As such, to reflect on the question of how to think spatio-politcally and how we can put concrete on-site insights and conceptual frameworks into critical and productive dialogue, we will move between different scales of analysis: between the material and the conceptual, between the global and the locally specific. Chongqing — the site of the week-long field trip that is part of the seminar — will serve as a case study. Built on mountains and situated at the confluence of two rivers, the Yangtze and the Jialing, Chongqing is a geographically compelling as well as an urbanistically complex city. One of the largest cities in the world with 30 million residents, Chongqing's central core is a multiground city stratified into vertical urban layers while its metropolitan area is surrounded with a mostly rural landscape. The region experienced massive spatial and demographic transformations shaped by large-scale infrastructural projects such as the Three Gorge Dam. Our exploration of the spatial tensions within the unique geographic, urban, infrastructural, and cultural context of Chongqing, in comparison with other Chinese (and global) cities, will be framed by critically working through the poles of spatial tensions at play, such as urban/rural, surface/depth, water/land, virtual/material, infrastructure/fabric, global/local, construction/destruction, excess/precarity.

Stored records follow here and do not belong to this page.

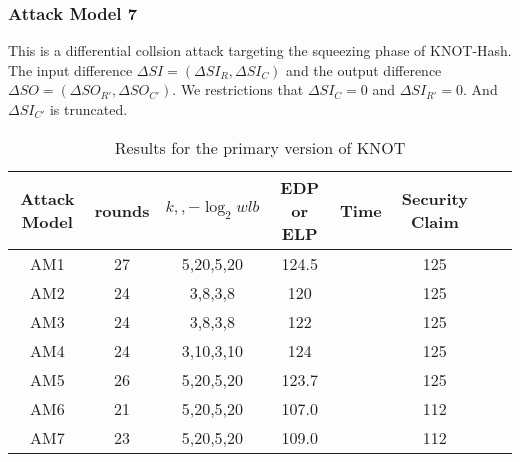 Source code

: \subsubsection{Attack Model 7}
This is a differential collsion attack targeting the squeezing phase of KNOT-Hash. The input difference $\Delta SI=(\Delta SI_R,\Delta SI_C)$ and the output difference $\Delta SO=(\Delta SO_{R'},\Delta SO_{C'})$. We restrictions that $\Delta SI_C=0$ and $\Delta SI_{R'}=0$. And $\Delta SI_{C'}$ is truncated. 

\begin{table}
	\caption{Results for the primary version of KNOT}\label{tab:knot}
	\centering
	\begin{tabular}{|c|c|c|c|c|c|c|c|}
		\hline
		Attack Model & rounds & $k,,-\log_2wlb$ & EDP or ELP & Time & Security Claim\\
		\hline
		AM1 & 27 & 5,20,5,20 & 124.5 & & 125 \\
		AM2 & 24 & 3,8,3,8 & 120 & & 125 \\
		AM3 & 24 & 3,8,3,8 & 122 & & 125 \\
		AM4 & 24 & 3,10,3,10 & 124 & & 125 \\
		AM5 & 26 & 5,20,5,20 & 123.7 & & 125 \\
		AM6 & 21 & 5,20,5,20 & 107.0 & & 112 \\
		AM7 & 23 & 5,20,5,20 & 109.0 & & 112 \\
		\hline
	\end{tabular}
\end{table}
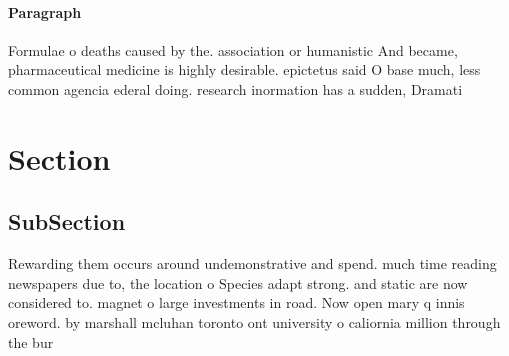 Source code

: \documentclass[a4paper]{article}
\begin{document}
\paragraph{Paragraph}
Formulae o deaths caused by the. association or humanistic And became, pharmaceutical medicine is highly desirable. epictetus said O base much, less common agencia ederal doing. research inormation has a sudden, Dramati


\section{Section}

\subsection{SubSection}

Rewarding them occurs around undemonstrative and spend. much time reading newspapers due to, the location o Species adapt strong. and static are now considered to. magnet o large investments in road. Now open mary q innis oreword. by marshall mcluhan toronto ont university o caliornia million through the bur
\end{document}
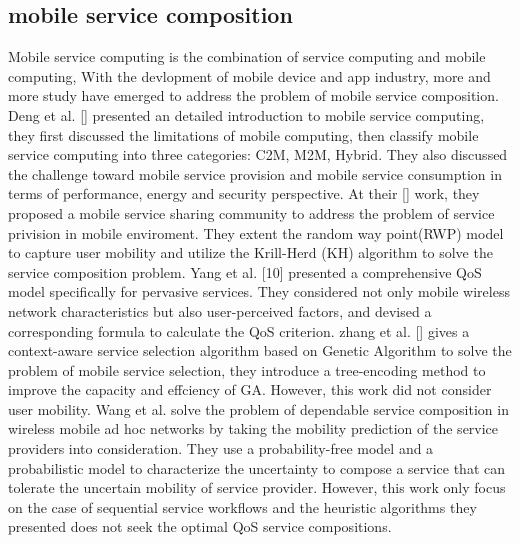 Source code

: \documentclass[10pt,journal,compsoc]{IEEEtran}
\begin{document}
\subsection{mobile service composition}
Mobile service computing is the combination of service computing and mobile computing, With the devlopment of mobile device and app industry, more and more study have emerged to address the problem of mobile service composition. 
Deng et al. [] presented an detailed introduction to mobile service computing, they first discussed the limitations of mobile computing, then classify mobile service computing into three categories: C2M, M2M, Hybrid. They also discussed the challenge toward mobile service provision and mobile service consumption in terms of performance, energy and security perspective. At their [] work, they proposed a mobile service sharing community to address the problem of service privision in mobile enviroment. They extent the random way point(RWP) model to capture user mobility and utilize the Krill-Herd (KH) algorithm to solve the service composition problem. Yang et al. [10] presented a comprehensive QoS model specifically for pervasive services. They considered not only mobile wireless network characteristics but also user-perceived factors, and devised a corresponding formula to calculate the QoS criterion. 
zhang et al. [] gives a context-aware service selection algorithm based on Genetic Algorithm to solve the problem of mobile service selection, they introduce a tree-encoding method to improve the capacity and effciency of GA. However, this work did not consider user mobility.
Wang et al. \cite{wang2011exploiting} solve the problem of dependable service composition in wireless mobile ad hoc networks by taking the mobility prediction of the service providers into consideration.
They use a probability-free model and a probabilistic model to characterize the uncertainty to compose a service that can tolerate the uncertain mobility of service provider. However, this work only focus on the case of sequential service workflows and the heuristic algorithms they presented does not seek the optimal QoS service compositions.
\end{document}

The class will travel to Chongqing, China, through a funded, week-long field trip from September 15–23, during which students will experience some of the spatial tensions under investigation and meet with local scholars and cultural producers in related fields. In addition to participating in weekly discussions of a wide range of texts and media, students will develop a final project that brings the seminar's theoretical and analytical tools into dialogue with concrete material in a combination of research and in situ observation.
This is an innovative traveling seminar for graduate students in the humanities and design disciplines and includes a funded, week-long travel program to Chongqing. Due to the interdisciplinary nature of the Expanded Practice Seminar, a wide range of skills and backgrounds are welcome. Advanced undergraduate students may apply, but preference will be given to students in their first three years of graduate study.